== Task requirements ==
Which lines run from the one containing "les messages codés/cachés" to the end of the material below? Retype exactly those, both ends included, and nothing else.

== Provided entries ==
###

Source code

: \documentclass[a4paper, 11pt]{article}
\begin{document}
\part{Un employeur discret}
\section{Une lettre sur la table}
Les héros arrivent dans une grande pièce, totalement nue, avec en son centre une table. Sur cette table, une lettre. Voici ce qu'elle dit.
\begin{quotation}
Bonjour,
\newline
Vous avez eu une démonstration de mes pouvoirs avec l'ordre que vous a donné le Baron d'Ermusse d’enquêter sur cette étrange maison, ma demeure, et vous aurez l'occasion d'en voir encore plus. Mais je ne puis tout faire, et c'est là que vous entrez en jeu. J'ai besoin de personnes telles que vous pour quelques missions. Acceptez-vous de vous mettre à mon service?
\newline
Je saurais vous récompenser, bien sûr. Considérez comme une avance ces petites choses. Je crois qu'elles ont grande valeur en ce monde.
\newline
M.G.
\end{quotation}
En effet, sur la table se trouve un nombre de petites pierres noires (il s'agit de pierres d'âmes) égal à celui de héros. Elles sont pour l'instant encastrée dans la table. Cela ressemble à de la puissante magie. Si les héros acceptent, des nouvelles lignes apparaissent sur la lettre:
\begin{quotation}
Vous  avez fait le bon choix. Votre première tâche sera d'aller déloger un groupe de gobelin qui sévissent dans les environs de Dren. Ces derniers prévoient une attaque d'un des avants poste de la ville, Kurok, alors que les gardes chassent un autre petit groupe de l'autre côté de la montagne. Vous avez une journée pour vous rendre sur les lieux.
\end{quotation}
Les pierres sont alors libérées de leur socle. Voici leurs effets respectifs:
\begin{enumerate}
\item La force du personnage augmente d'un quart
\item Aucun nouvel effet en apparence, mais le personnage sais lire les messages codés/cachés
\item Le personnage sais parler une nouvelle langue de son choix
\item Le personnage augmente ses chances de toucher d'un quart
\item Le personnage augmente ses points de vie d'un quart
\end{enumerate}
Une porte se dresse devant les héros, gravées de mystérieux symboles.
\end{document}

###

== Finished task ==
\item Aucun nouvel effet en apparence, mais le personnage sais lire les messages codés/cachés
\item Le personnage sais parler une nouvelle langue de son choix
\item Le personnage augmente ses chances de toucher d'un quart
\item Le personnage augmente ses points de vie d'un quart
\end{enumerate}
Une porte se dresse devant les héros, gravées de mystérieux symboles.
\end{document}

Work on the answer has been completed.